Work task
Copy each line below containing "phoneCallDiscarded".
——————
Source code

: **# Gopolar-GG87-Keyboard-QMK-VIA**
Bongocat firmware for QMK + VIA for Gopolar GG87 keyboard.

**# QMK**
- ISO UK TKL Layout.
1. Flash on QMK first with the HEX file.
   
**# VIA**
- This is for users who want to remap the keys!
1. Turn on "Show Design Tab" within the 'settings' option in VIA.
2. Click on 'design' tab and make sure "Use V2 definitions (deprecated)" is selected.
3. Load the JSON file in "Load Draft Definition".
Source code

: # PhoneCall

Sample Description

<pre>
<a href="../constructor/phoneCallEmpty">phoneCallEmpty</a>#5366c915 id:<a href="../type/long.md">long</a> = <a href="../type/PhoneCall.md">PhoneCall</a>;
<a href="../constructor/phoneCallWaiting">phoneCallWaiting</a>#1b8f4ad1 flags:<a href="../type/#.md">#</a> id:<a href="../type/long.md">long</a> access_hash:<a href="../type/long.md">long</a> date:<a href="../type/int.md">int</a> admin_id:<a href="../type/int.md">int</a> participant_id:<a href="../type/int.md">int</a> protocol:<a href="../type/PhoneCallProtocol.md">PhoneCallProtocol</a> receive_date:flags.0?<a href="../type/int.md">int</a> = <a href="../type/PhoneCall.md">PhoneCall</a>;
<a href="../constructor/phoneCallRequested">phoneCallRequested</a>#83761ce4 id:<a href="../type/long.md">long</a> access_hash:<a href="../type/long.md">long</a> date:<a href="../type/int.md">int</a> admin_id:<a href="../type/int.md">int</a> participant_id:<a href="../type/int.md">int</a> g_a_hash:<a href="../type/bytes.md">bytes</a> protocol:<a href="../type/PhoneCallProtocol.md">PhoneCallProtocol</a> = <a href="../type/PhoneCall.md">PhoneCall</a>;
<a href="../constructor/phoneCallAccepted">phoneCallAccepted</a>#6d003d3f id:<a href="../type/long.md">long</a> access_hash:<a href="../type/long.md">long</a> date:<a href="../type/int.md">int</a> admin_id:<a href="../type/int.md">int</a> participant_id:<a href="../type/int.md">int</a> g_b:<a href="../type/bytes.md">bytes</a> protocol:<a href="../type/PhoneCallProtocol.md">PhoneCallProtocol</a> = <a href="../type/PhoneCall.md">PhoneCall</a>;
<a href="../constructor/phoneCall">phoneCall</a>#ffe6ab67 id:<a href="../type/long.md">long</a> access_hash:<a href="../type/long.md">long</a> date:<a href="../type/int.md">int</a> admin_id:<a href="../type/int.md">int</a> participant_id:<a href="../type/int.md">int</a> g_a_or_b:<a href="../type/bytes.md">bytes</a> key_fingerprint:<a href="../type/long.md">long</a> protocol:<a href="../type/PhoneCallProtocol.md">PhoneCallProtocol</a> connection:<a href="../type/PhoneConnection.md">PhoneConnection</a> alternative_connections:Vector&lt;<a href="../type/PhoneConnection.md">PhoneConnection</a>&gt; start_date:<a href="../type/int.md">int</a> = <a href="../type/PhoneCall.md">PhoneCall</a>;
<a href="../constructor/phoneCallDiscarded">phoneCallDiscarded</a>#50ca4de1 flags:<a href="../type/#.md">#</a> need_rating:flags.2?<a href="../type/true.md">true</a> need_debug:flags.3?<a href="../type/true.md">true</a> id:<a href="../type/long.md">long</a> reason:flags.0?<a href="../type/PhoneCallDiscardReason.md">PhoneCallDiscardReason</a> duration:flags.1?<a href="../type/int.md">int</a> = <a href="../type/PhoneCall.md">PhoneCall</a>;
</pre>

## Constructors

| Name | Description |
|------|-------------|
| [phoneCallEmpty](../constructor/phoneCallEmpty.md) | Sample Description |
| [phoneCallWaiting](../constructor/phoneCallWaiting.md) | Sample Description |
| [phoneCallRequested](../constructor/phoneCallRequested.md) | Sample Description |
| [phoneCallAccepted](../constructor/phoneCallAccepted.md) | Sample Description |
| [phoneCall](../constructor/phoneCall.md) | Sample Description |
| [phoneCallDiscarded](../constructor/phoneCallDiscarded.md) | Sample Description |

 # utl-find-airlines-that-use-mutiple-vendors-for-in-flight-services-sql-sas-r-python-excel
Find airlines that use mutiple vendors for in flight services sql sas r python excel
——————
Solution to the exercise
<a href="../constructor/phoneCallDiscarded">phoneCallDiscarded</a>#50ca4de1 flags:<a href="../type/#.md">#</a> need_rating:flags.2?<a href="../type/true.md">true</a> need_debug:flags.3?<a href="../type/true.md">true</a> id:<a href="../type/long.md">long</a> reason:flags.0?<a href="../type/PhoneCallDiscardReason.md">PhoneCallDiscardReason</a> duration:flags.1?<a href="../type/int.md">int</a> = <a href="../type/PhoneCall.md">PhoneCall</a>;
| [phoneCallDiscarded](../constructor/phoneCallDiscarded.md) | Sample Description |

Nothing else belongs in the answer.